*Task statement*: Return every line below as is, leaving out the pictures.

>>

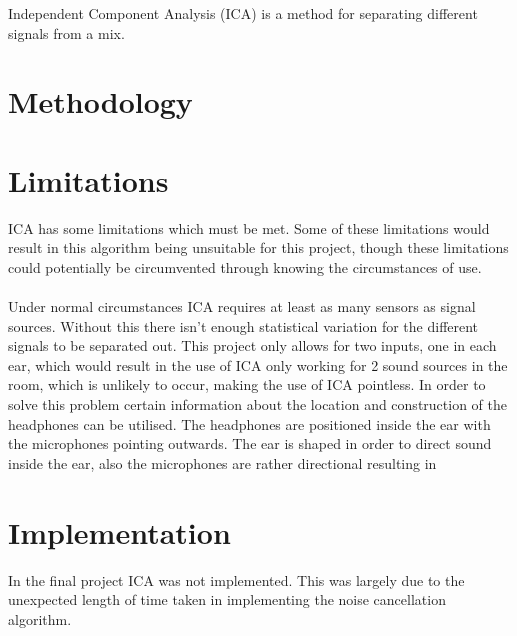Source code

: \label{appendix:ica}
Independent Component Analysis (ICA) is a method for separating different signals from a mix.

\section{Methodology}

\section{Limitations}
ICA has some limitations which must be met.
Some of these limitations would result in this algorithm being unsuitable for this project, though these limitations could potentially be circumvented through knowing the circumstances of use.
\\
\\
Under normal circumstances ICA requires at least as many sensors as signal sources.
Without this there isn't enough statistical variation for the different signals to be separated out.
This project only allows for two inputs, one in each ear, which would result in the use of ICA only working for 2 sound sources in the room, which is unlikely to occur, making the use of ICA pointless.
In order to solve this problem certain information about the location and construction of the headphones can be utilised.
The headphones are positioned inside the ear with the microphones pointing outwards.
The ear is shaped in order to direct sound inside the ear, also the microphones are rather directional resulting in 

\section{Implementation}
In the final project ICA was not implemented.
This was largely due to the unexpected length of time taken in implementing the noise cancellation algorithm.
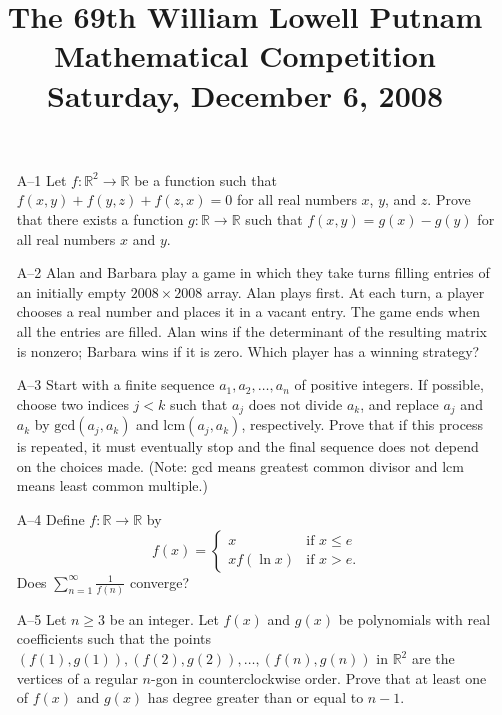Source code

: \documentclass[amssymb,twocolumn,pra,10pt,aps]{revtex4-1}
\begin{document}
\title{The 69th William Lowell Putnam Mathematical Competition \\
    Saturday, December 6, 2008}
\maketitle

\begin{itemize}

\item[A--1]
Let $f: \mathbb{R}^2 \to \mathbb{R}$ be a function such that $f(x,y) + f(y,z)
+ f(z,x) = 0$ for all real numbers $x$, $y$, and $z$. Prove that there exists
a function $g: \mathbb{R} \to \mathbb{R}$ such that $f(x,y) = g(x) - g(y)$
for all real numbers $x$ and $y$.

\item[A--2]
Alan and Barbara play a game in which they take turns filling entries of
an initially empty $2008 \times 2008$ array. Alan plays first. At each
turn, a player chooses a real number and places it in a vacant entry.
The game ends when all the entries are filled. Alan wins if the
determinant of the resulting matrix is nonzero; Barbara wins if it is zero.
Which player has a winning strategy?

\item[A--3]
Start with a finite sequence $a_1, a_2, \dots, a_n$ of positive integers.
If possible, choose two indices $j < k$ such that $a_j$ does not divide
$a_k$, and replace $a_j$ and $a_k$ by $\mathrm{gcd}(a_j, a_k)$
and $\mathrm{lcm}(a_j, a_k)$, respectively. Prove that if this process is
repeated, it must eventually stop and the final sequence does not depend
on the choices made. (Note: gcd means greatest common divisor and lcm
means least common multiple.)

\item[A--4]
Define $f: \mathbb{R} \to \mathbb{R}$ by
\[
f(x) = \begin{cases} x & \mbox{if $x \leq e$} \\ x f(\ln x) &
\mbox{if $x > e$.} \end{cases}
\]
Does $\sum_{n=1}^\infty \frac{1}{f(n)}$ converge?

\item[A--5]
Let $n \geq 3$ be an integer. Let $f(x)$ and $g(x)$ be polynomials
with real coefficients such that the points
$(f(1), g(1)), (f(2), g(2)), \dots, (f(n), g(n))$
in $\mathbb{R}^2$ are the vertices of a regular $n$-gon in
counterclockwise order. Prove that at least one of $f(x)$
and $g(x)$ has degree greater than or equal to $n-1$.


\end{itemize}
\end{document}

<<

*Result for this exercise*:
Source code

: \label{appendix:ica}
Independent Component Analysis (ICA) is a method for separating different signals from a mix.

\section{Methodology}

\section{Limitations}
ICA has some limitations which must be met.
Some of these limitations would result in this algorithm being unsuitable for this project, though these limitations could potentially be circumvented through knowing the circumstances of use.
\\
\\
Under normal circumstances ICA requires at least as many sensors as signal sources.
Without this there isn't enough statistical variation for the different signals to be separated out.
This project only allows for two inputs, one in each ear, which would result in the use of ICA only working for 2 sound sources in the room, which is unlikely to occur, making the use of ICA pointless.
In order to solve this problem certain information about the location and construction of the headphones can be utilised.
The headphones are positioned inside the ear with the microphones pointing outwards.
The ear is shaped in order to direct sound inside the ear, also the microphones are rather directional resulting in 

\section{Implementation}
In the final project ICA was not implemented.
This was largely due to the unexpected length of time taken in implementing the noise cancellation algorithm.
Source code

: \documentclass[amssymb,twocolumn,pra,10pt,aps]{revtex4-1}
\begin{document}
\title{The 69th William Lowell Putnam Mathematical Competition \\
    Saturday, December 6, 2008}
\maketitle

\begin{itemize}

\item[A--1]
Let $f: \mathbb{R}^2 \to \mathbb{R}$ be a function such that $f(x,y) + f(y,z)
+ f(z,x) = 0$ for all real numbers $x$, $y$, and $z$. Prove that there exists
a function $g: \mathbb{R} \to \mathbb{R}$ such that $f(x,y) = g(x) - g(y)$
for all real numbers $x$ and $y$.

\item[A--2]
Alan and Barbara play a game in which they take turns filling entries of
an initially empty $2008 \times 2008$ array. Alan plays first. At each
turn, a player chooses a real number and places it in a vacant entry.
The game ends when all the entries are filled. Alan wins if the
determinant of the resulting matrix is nonzero; Barbara wins if it is zero.
Which player has a winning strategy?

\item[A--3]
Start with a finite sequence $a_1, a_2, \dots, a_n$ of positive integers.
If possible, choose two indices $j < k$ such that $a_j$ does not divide
$a_k$, and replace $a_j$ and $a_k$ by $\mathrm{gcd}(a_j, a_k)$
and $\mathrm{lcm}(a_j, a_k)$, respectively. Prove that if this process is
repeated, it must eventually stop and the final sequence does not depend
on the choices made. (Note: gcd means greatest common divisor and lcm
means least common multiple.)

\item[A--4]
Define $f: \mathbb{R} \to \mathbb{R}$ by
\[
f(x) = \begin{cases} x & \mbox{if $x \leq e$} \\ x f(\ln x) &
\mbox{if $x > e$.} \end{cases}
\]
Does $\sum_{n=1}^\infty \frac{1}{f(n)}$ converge?

\item[A--5]
Let $n \geq 3$ be an integer. Let $f(x)$ and $g(x)$ be polynomials
with real coefficients such that the points
$(f(1), g(1)), (f(2), g(2)), \dots, (f(n), g(n))$
in $\mathbb{R}^2$ are the vertices of a regular $n$-gon in
counterclockwise order. Prove that at least one of $f(x)$
and $g(x)$ has degree greater than or equal to $n-1$.


\end{itemize}
\end{document}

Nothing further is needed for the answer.